── Data excerpts

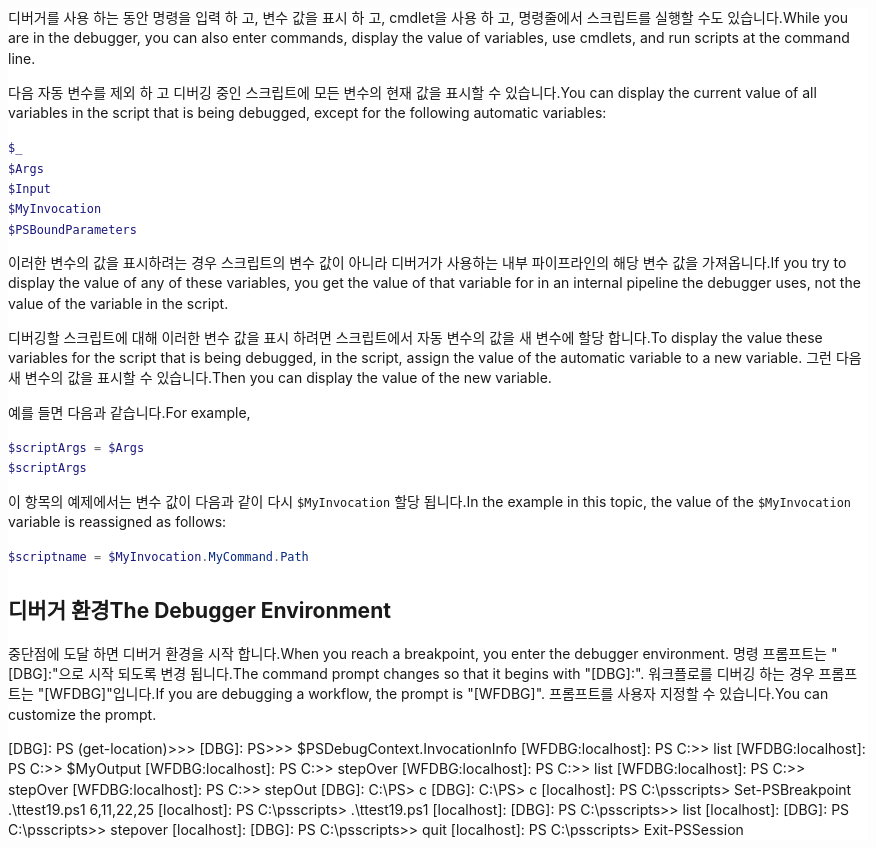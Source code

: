 <span data-ttu-id="266bc-164">디버거를 사용 하는 동안 명령을 입력 하 고, 변수 값을 표시 하 고, cmdlet을 사용 하 고, 명령줄에서 스크립트를 실행할 수도 있습니다.</span><span class="sxs-lookup"><span data-stu-id="266bc-164">While you are in the debugger, you can also enter commands, display the value of variables, use cmdlets, and run scripts at the command line.</span></span>

<span data-ttu-id="266bc-165">다음 자동 변수를 제외 하 고 디버깅 중인 스크립트에 모든 변수의 현재 값을 표시할 수 있습니다.</span><span class="sxs-lookup"><span data-stu-id="266bc-165">You can display the current value of all variables in the script that is being debugged, except for the following automatic variables:</span></span>

```powershell
$_
$Args
$Input
$MyInvocation
$PSBoundParameters
```

<span data-ttu-id="266bc-166">이러한 변수의 값을 표시하려는 경우 스크립트의 변수 값이 아니라 디버거가 사용하는 내부 파이프라인의 해당 변수 값을 가져옵니다.</span><span class="sxs-lookup"><span data-stu-id="266bc-166">If you try to display the value of any of these variables, you get the value of that variable for in an internal pipeline the debugger uses, not the value of the variable in the script.</span></span>

<span data-ttu-id="266bc-167">디버깅할 스크립트에 대해 이러한 변수 값을 표시 하려면 스크립트에서 자동 변수의 값을 새 변수에 할당 합니다.</span><span class="sxs-lookup"><span data-stu-id="266bc-167">To display the value these variables for the script that is being debugged, in the script, assign the value of the automatic variable to a new variable.</span></span> <span data-ttu-id="266bc-168">그런 다음 새 변수의 값을 표시할 수 있습니다.</span><span class="sxs-lookup"><span data-stu-id="266bc-168">Then you can display the value of the new variable.</span></span>

<span data-ttu-id="266bc-169">예를 들면 다음과 같습니다.</span><span class="sxs-lookup"><span data-stu-id="266bc-169">For example,</span></span>

```powershell
$scriptArgs = $Args
$scriptArgs
```

<span data-ttu-id="266bc-170">이 항목의 예제에서는 변수 값이 다음과 같이 다시 `$MyInvocation` 할당 됩니다.</span><span class="sxs-lookup"><span data-stu-id="266bc-170">In the example in this topic, the value of the `$MyInvocation` variable is reassigned as follows:</span></span>

```powershell
$scriptname = $MyInvocation.MyCommand.Path
```

## <a name="the-debugger-environment"></a><span data-ttu-id="266bc-171">디버거 환경</span><span class="sxs-lookup"><span data-stu-id="266bc-171">The Debugger Environment</span></span>

<span data-ttu-id="266bc-172">중단점에 도달 하면 디버거 환경을 시작 합니다.</span><span class="sxs-lookup"><span data-stu-id="266bc-172">When you reach a breakpoint, you enter the debugger environment.</span></span> <span data-ttu-id="266bc-173">명령 프롬프트는 "[DBG]:"으로 시작 되도록 변경 됩니다.</span><span class="sxs-lookup"><span data-stu-id="266bc-173">The command prompt changes so that it begins with "[DBG]:".</span></span> <span data-ttu-id="266bc-174">워크플로를 디버깅 하는 경우 프롬프트는 "[WFDBG]"입니다.</span><span class="sxs-lookup"><span data-stu-id="266bc-174">If you are debugging a workflow, the prompt is "[WFDBG]".</span></span> <span data-ttu-id="266bc-175">프롬프트를 사용자 지정할 수 있습니다.</span><span class="sxs-lookup"><span data-stu-id="266bc-175">You can customize the prompt.</span></span>


[DBG]: PS (get-location)>>>
[DBG]: PS>>> $PSDebugContext.InvocationInfo
[WFDBG:localhost]: PS C:>> list
[WFDBG:localhost]: PS C:>> $MyOutput
[WFDBG:localhost]: PS C:>> stepOver
[WFDBG:localhost]: PS C:>> list
[WFDBG:localhost]: PS C:>> stepOver
[WFDBG:localhost]: PS C:>> stepOut
[DBG]: C:\PS> c
[DBG]: C:\PS> c
[localhost]: PS C:\psscripts> Set-PSBreakpoint .\ttest19.ps1 6,11,22,25
[localhost]: PS C:\psscripts> .\ttest19.ps1
[localhost]: [DBG]: PS C:\psscripts>> list
[localhost]: [DBG]: PS C:\psscripts>> stepover
[localhost]: [DBG]: PS C:\psscripts>> quit
[localhost]: PS C:\psscripts> Exit-PSSession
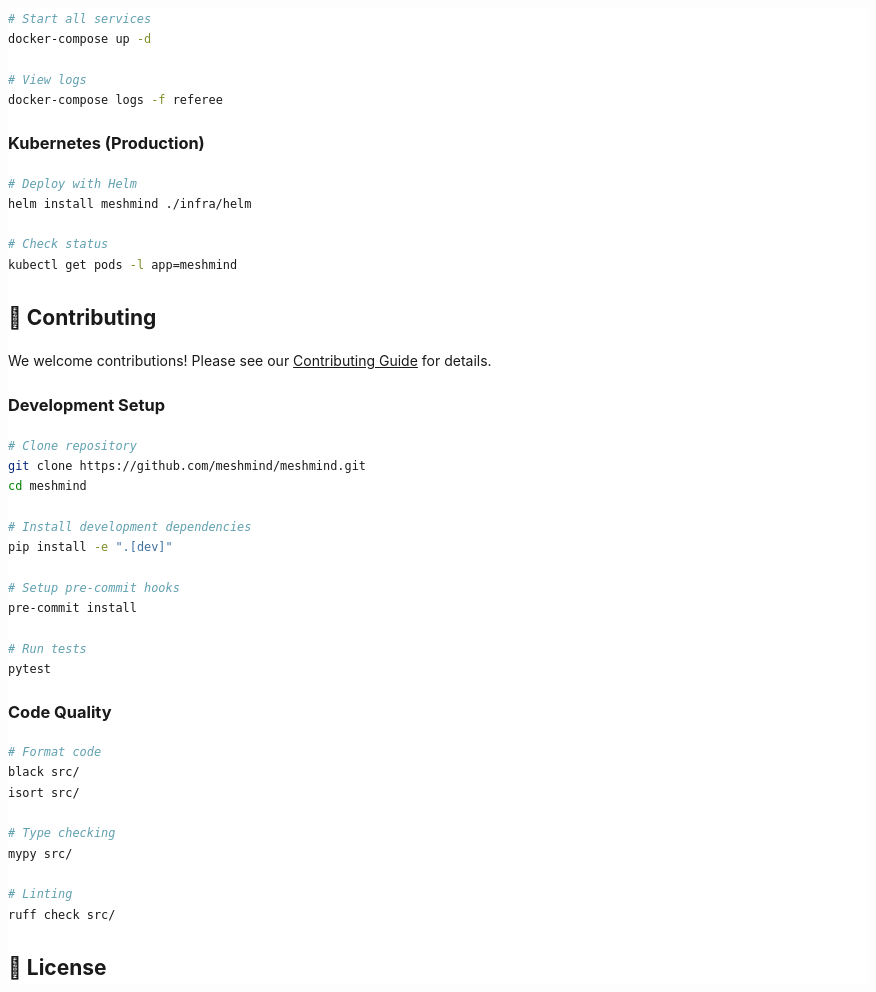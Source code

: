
 ```bash
# Start all services
docker-compose up -d

# View logs
docker-compose logs -f referee
```

### Kubernetes (Production)

```bash
# Deploy with Helm
helm install meshmind ./infra/helm

# Check status
kubectl get pods -l app=meshmind
```

## 🤝 Contributing

We welcome contributions! Please see our [Contributing Guide](CONTRIBUTING.md) for details.

### Development Setup

```bash
# Clone repository
git clone https://github.com/meshmind/meshmind.git
cd meshmind

# Install development dependencies
pip install -e ".[dev]"

# Setup pre-commit hooks
pre-commit install

# Run tests
pytest
```

### Code Quality

```bash
# Format code
black src/
isort src/

# Type checking
mypy src/

# Linting
ruff check src/
```

## 📄 License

────

Your instructions - Each line of the material above that contains the word "Contributing" counts once; report the total and nothing else.

Exercise answer - 2